-------- Information shown --------
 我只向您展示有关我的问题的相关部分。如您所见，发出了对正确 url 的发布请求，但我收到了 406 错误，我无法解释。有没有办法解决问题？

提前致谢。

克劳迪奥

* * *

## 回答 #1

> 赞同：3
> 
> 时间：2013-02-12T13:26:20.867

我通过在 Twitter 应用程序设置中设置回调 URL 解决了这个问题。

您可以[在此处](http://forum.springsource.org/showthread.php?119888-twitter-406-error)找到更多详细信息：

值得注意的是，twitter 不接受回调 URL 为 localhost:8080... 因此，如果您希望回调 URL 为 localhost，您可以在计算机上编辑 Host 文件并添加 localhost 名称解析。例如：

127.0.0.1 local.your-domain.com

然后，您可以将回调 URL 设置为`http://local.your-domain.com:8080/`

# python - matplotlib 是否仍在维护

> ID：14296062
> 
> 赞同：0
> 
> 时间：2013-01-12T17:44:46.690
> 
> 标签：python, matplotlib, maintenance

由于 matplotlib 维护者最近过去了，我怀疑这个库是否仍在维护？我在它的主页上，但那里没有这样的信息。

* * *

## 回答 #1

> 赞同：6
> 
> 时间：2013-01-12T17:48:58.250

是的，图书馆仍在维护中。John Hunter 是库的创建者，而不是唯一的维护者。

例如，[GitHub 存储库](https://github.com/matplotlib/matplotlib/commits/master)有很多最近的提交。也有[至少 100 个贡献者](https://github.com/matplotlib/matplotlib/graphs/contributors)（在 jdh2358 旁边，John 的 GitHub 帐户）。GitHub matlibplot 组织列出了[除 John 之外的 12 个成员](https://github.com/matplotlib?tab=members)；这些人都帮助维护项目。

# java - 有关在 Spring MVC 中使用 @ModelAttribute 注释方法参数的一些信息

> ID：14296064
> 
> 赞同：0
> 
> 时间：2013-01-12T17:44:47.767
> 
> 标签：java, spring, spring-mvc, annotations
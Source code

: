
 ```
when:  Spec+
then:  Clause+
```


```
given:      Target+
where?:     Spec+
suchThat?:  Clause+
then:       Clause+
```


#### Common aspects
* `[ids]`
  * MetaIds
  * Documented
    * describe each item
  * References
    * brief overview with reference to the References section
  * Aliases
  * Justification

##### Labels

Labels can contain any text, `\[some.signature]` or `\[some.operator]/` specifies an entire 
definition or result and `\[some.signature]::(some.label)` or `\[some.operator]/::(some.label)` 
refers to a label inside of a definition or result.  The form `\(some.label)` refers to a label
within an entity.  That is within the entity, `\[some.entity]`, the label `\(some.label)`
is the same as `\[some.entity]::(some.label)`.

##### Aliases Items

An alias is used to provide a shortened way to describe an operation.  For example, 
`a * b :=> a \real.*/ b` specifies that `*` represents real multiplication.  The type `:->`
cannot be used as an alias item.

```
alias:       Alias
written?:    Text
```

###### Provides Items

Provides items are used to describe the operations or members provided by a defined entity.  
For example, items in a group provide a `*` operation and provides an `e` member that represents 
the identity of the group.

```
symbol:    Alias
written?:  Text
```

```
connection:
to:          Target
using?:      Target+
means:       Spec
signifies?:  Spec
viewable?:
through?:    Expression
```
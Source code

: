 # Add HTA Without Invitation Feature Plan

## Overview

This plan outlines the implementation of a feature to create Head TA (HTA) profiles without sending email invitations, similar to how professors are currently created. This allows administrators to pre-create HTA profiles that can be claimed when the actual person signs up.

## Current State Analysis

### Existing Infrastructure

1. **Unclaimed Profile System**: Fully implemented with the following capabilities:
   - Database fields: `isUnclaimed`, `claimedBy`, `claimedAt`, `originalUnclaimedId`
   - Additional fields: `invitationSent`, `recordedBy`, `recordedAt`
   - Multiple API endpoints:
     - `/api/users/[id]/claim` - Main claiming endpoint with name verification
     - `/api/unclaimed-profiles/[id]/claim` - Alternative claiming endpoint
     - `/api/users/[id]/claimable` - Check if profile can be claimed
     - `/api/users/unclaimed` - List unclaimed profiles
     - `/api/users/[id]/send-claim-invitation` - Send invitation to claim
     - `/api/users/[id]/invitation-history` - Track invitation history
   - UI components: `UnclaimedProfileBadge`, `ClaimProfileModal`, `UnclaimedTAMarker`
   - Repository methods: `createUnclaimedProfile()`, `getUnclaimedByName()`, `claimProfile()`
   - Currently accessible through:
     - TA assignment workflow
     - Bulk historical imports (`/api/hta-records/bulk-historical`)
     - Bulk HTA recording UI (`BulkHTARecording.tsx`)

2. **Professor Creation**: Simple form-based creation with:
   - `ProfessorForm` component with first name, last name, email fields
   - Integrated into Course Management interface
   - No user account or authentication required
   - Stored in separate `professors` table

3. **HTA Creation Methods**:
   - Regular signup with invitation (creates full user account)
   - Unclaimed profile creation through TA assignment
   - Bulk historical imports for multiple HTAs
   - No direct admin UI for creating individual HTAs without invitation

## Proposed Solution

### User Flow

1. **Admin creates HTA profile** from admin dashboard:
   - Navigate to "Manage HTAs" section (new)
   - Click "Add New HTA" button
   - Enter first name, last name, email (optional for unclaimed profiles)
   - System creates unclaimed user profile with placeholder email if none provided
--------
Exercise goal: Print exactly the lines between the line with "- No user account" and the final line of the records above, both included.

Reply:
   - No user account or authentication required
   - Stored in separate `professors` table

3. **HTA Creation Methods**:
   - Regular signup with invitation (creates full user account)
   - Unclaimed profile creation through TA assignment
   - Bulk historical imports for multiple HTAs
   - No direct admin UI for creating individual HTAs without invitation

## Proposed Solution

### User Flow

1. **Admin creates HTA profile** from admin dashboard:
   - Navigate to "Manage HTAs" section (new)
   - Click "Add New HTA" button
   - Enter first name, last name, email (optional for unclaimed profiles)
   - System creates unclaimed user profile with placeholder email if none provided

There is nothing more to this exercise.